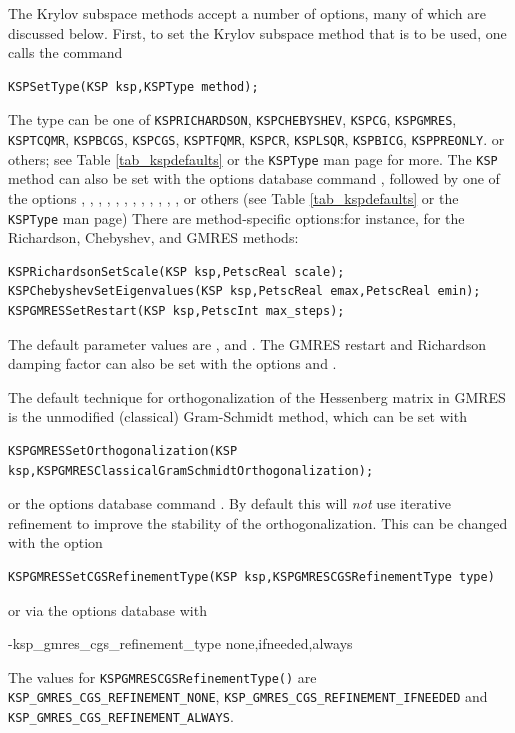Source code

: The Krylov subspace methods accept a number of options, many of which
are discussed below.  First, to set the Krylov subspace method that is to
be used, one calls the command
\begin{lstlisting}
KSPSetType(KSP ksp,KSPType method);
\end{lstlisting}
The type can be one of \lstinline{KSPRICHARDSON}, \lstinline{KSPCHEBYSHEV}, \lstinline{KSPCG}, \lstinline{KSPGMRES},
\lstinline{KSPTCQMR}, \lstinline{KSPBCGS}, \lstinline{KSPCGS}, \lstinline{KSPTFQMR}, \lstinline{KSPCR}, \lstinline{KSPLSQR}, \lstinline{KSPBICG}, \lstinline{KSPPREONLY}. or others; see Table \ref{tab_kspdefaults} or the \lstinline{KSPType} man page for more. 
The \lstinline{KSP} method can also be set with the options database command
,
followed by one of the options , , , , ,
, , , , , , , or others (see Table \ref{tab_kspdefaults} or the \lstinline{KSPType} man page) 
There are method-specific options:for instance, for the Richardson, Chebyshev,
and GMRES methods:  
\begin{lstlisting}
KSPRichardsonSetScale(KSP ksp,PetscReal scale);
KSPChebyshevSetEigenvalues(KSP ksp,PetscReal emax,PetscReal emin);
KSPGMRESSetRestart(KSP ksp,PetscInt max_steps);
\end{lstlisting}
The default parameter values are , and . The GMRES
 restart and Richardson damping factor
can also be set with the options 
and . 

The default technique for orthogonalization of the Hessenberg
matrix in GMRES is the
unmodified (classical) Gram-Schmidt method, which can be set 
with
\begin{lstlisting}
KSPGMRESSetOrthogonalization(KSP ksp,KSPGMRESClassicalGramSchmidtOrthogonalization);
\end{lstlisting}
or the options database 
command .
By default this will {\em not} use iterative refinement to improve the
stability of the orthogonalization.
This can be changed with the option
\begin{lstlisting}
KSPGMRESSetCGSRefinementType(KSP ksp,KSPGMRESCGSRefinementType type)
\end{lstlisting}
or via the options database with
\begin{bashlisting}
-ksp_gmres_cgs_refinement_type none,ifneeded,always
\end{bashlisting}
The values for \lstinline{KSPGMRESCGSRefinementType()} are \lstinline{KSP_GMRES_CGS_REFINEMENT_NONE},  \break
\lstinline{KSP_GMRES_CGS_REFINEMENT_IFNEEDED} and \lstinline{KSP_GMRES_CGS_REFINEMENT_ALWAYS}.
 

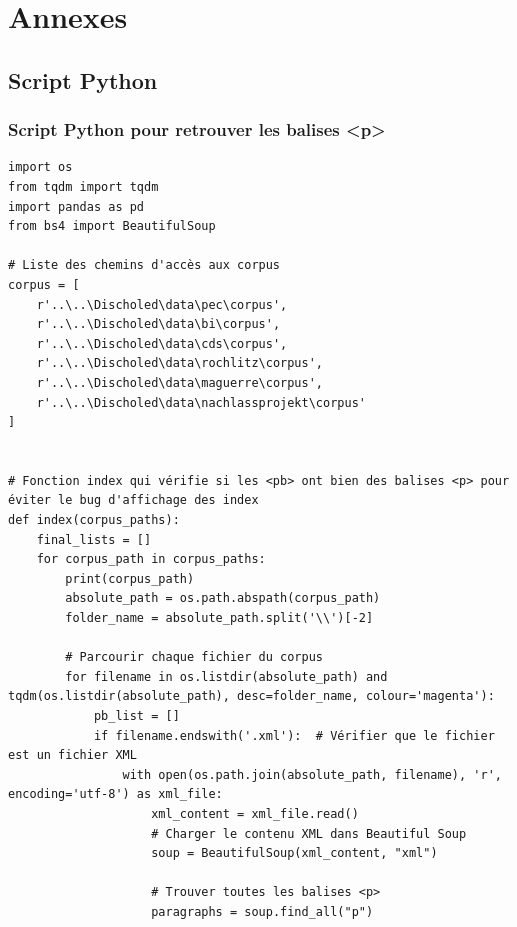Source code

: \part*{Annexes}
\appendix
\renewcommand{\thechapter}{A}
\chapter{Script Python}

\section{Script Python pour retrouver les balises <p>}
\label{script_python_p}
\begin{lstlisting}[style=pythonStyle, caption=Script python pour trouver les fichiers xml avec les balises </p> manquantes]
import os
from tqdm import tqdm
import pandas as pd
from bs4 import BeautifulSoup

# Liste des chemins d'accès aux corpus
corpus = [
    r'..\..\Discholed\data\pec\corpus',
    r'..\..\Discholed\data\bi\corpus',
    r'..\..\Discholed\data\cds\corpus',
    r'..\..\Discholed\data\rochlitz\corpus',
    r'..\..\Discholed\data\maguerre\corpus',
    r'..\..\Discholed\data\nachlassprojekt\corpus'
]


# Fonction index qui vérifie si les <pb> ont bien des balises <p> pour éviter le bug d'affichage des index
def index(corpus_paths):
    final_lists = []
    for corpus_path in corpus_paths:
        print(corpus_path)
        absolute_path = os.path.abspath(corpus_path)
        folder_name = absolute_path.split('\\')[-2]

        # Parcourir chaque fichier du corpus
        for filename in os.listdir(absolute_path) and tqdm(os.listdir(absolute_path), desc=folder_name, colour='magenta'):
            pb_list = []
            if filename.endswith('.xml'):  # Vérifier que le fichier est un fichier XML
                with open(os.path.join(absolute_path, filename), 'r', encoding='utf-8') as xml_file:
                    xml_content = xml_file.read()
                    # Charger le contenu XML dans Beautiful Soup
                    soup = BeautifulSoup(xml_content, "xml")

                    # Trouver toutes les balises <p>
                    paragraphs = soup.find_all("p")


\end{lstlisting}
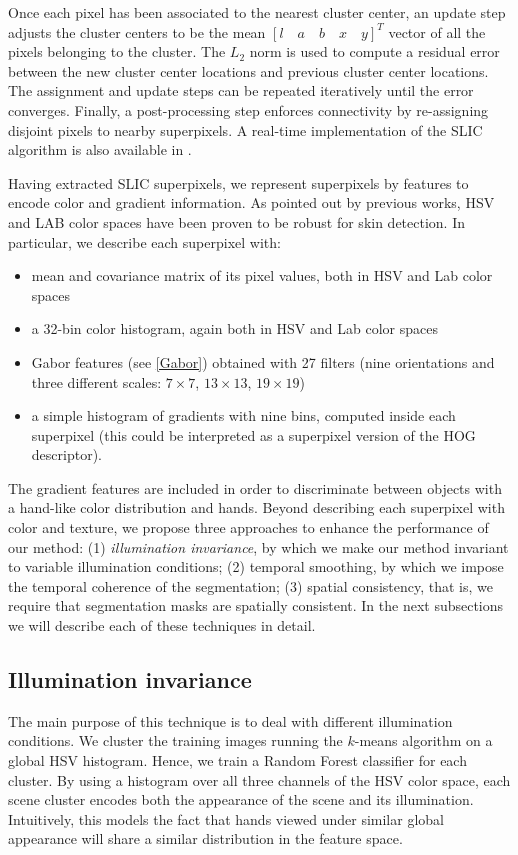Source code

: Once each pixel has been associated to the nearest cluster center, an update step adjusts the cluster centers to be the mean
$[l \quad a \quad b \quad x \quad y]^T$ vector of all the pixels belonging to the cluster. The $L_2$ norm is used to compute a residual error  between
the new cluster center locations and previous cluster center locations. The assignment and update steps can be repeated
iteratively until the error converges. Finally, a post-processing step enforces connectivity by re-assigning disjoint pixels to
nearby superpixels. A real-time implementation of the SLIC algorithm is also available in \cite{YHRengSLIC}.

Having extracted SLIC superpixels, we represent superpixels by features to encode color and gradient information. As pointed out by previous works, HSV and LAB color spaces have been proven to be robust for skin detection. 
In particular, we describe each superpixel with:
\begin{itemize} 
\item mean and covariance matrix of its pixel values, both in HSV and Lab color spaces
\item a 32-bin color histogram, again both in HSV and Lab color spaces
\item Gabor features (see \ref{Gabor}) obtained with 27 filters (nine orientations and three different scales: $7 \times 7$, $13 \times 13$, $19 \times 19$) 
\item a simple histogram of gradients with nine bins, computed inside each superpixel (this could be interpreted as a superpixel version of the HOG descriptor). 
\end{itemize}

The gradient features are included in order to discriminate between objects with a hand-like color distribution and hands. Beyond describing each superpixel with color and texture, we propose three approaches to enhance the performance of our method: (1) \textit{illumination invariance}, by which we make our method invariant to variable illumination conditions; (2) temporal smoothing, by which we impose the temporal coherence of the segmentation; (3) spatial consistency, that is, we require that segmentation masks are spatially consistent. In the next subsections we will describe each of these techniques in detail.

\subsection{Illumination invariance}
The main purpose of this technique is to deal with different illumination conditions. We cluster the training images running the $k$-means algorithm on a global HSV histogram. Hence, we train a Random Forest classifier for each cluster. By using a histogram over all three channels of the HSV color space, each scene cluster encodes both the appearance of the scene and its illumination. Intuitively, this models the fact that hands viewed under similar global appearance will share a similar distribution in the feature space. 


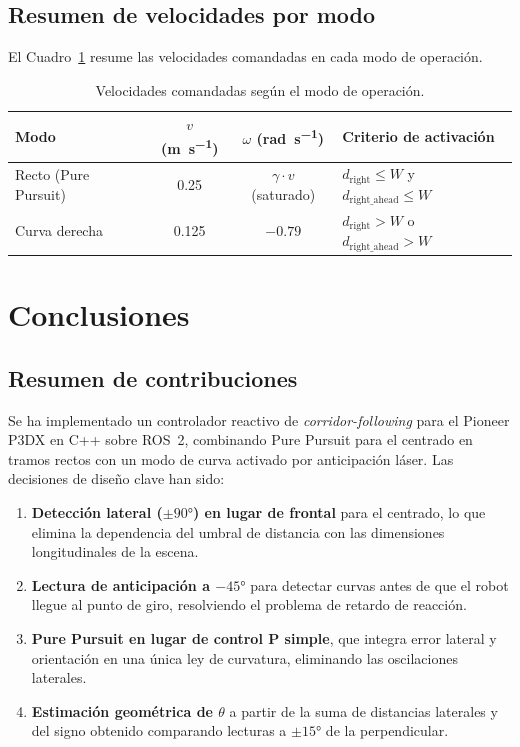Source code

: \documentclass[12pt]{article}
\begin{document}
\subsection{Resumen de velocidades por modo}
El Cuadro~\ref{tab:velocidades} resume las velocidades comandadas en cada modo de operación.

\begin{table}[H]
  \centering
  \caption{Velocidades comandadas según el modo de operación.}
  \label{tab:velocidades}
  \begin{tabularx}{0.85\linewidth}{l c c X}
    \toprule
    \textbf{Modo} & $v$ (\si{\meter\per\second}) & $\omega$ (\si{\radian\per\second}) & \textbf{Criterio de activación} \\
    \midrule
    Recto (Pure Pursuit) & 0.25 & $\gamma \cdot v$ (saturado) & $d_\text{right} \leq W$ y $d_\text{right\_ahead} \leq W$ \\
    Curva derecha & 0.125 & $-0.79$ & $d_\text{right} > W$ o $d_\text{right\_ahead} > W$ \\
    \bottomrule
  \end{tabularx}
\end{table}


\section{Conclusiones}

\subsection{Resumen de contribuciones}
Se ha implementado un controlador reactivo de \emph{corridor-following} para el Pioneer P3DX en C++ sobre ROS~2, combinando Pure Pursuit para el centrado en tramos rectos con un modo de curva activado por anticipación láser. Las decisiones de diseño clave han sido:

\begin{enumerate}[leftmargin=2em]
  \item \textbf{Detección lateral ($\pm 90°$) en lugar de frontal} para el centrado, lo que elimina la dependencia del umbral de distancia con las dimensiones longitudinales de la escena.
  \item \textbf{Lectura de anticipación a $-45°$} para detectar curvas antes de que el robot llegue al punto de giro, resolviendo el problema de retardo de reacción.
  \item \textbf{Pure Pursuit en lugar de control P simple}, que integra error lateral y orientación en una única ley de curvatura, eliminando las oscilaciones laterales.
  \item \textbf{Estimación geométrica de $\theta$} a partir de la suma de distancias laterales y del signo obtenido comparando lecturas a $\pm 15°$ de la perpendicular.
\end{enumerate}
\end{document}
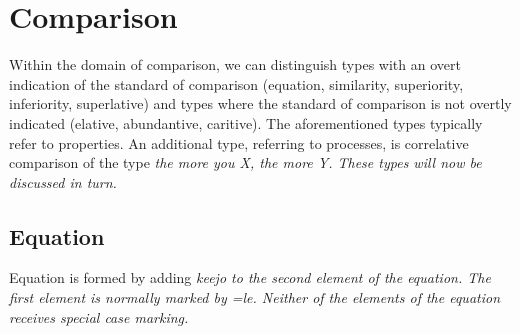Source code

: 

%
%


\section{Comparison}\label{sec:func:Comparison}
Within the domain of comparison, we can distinguish types with an overt indication of the standard of comparison (equation, similarity, superiority, inferiority, superlative) and types where the standard of comparison is not overtly indicated  (elative, abundantive, caritive). The aforementioned types typically refer to properties. An additional type, referring to processes, is correlative comparison of the type \em the more you X, the more Y\em. These types will now be discussed in turn.


\subsection{Equation}\label{sec:func:Equation}

Equation is formed by adding \em keejo \em to the second element of the equation. The first element is normally marked by \em =le\em. Neither of the elements of the equation receives special case marking.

▶ _Prompt_
List every line above containing the word "centrado".

▶ _Solution to the exercise_
Se ha implementado un controlador reactivo de \emph{corridor-following} para el Pioneer P3DX en C++ sobre ROS~2, combinando Pure Pursuit para el centrado en tramos rectos con un modo de curva activado por anticipación láser. Las decisiones de diseño clave han sido:
  \item \textbf{Detección lateral ($\pm 90°$) en lugar de frontal} para el centrado, lo que elimina la dependencia del umbral de distancia con las dimensiones longitudinales de la escena.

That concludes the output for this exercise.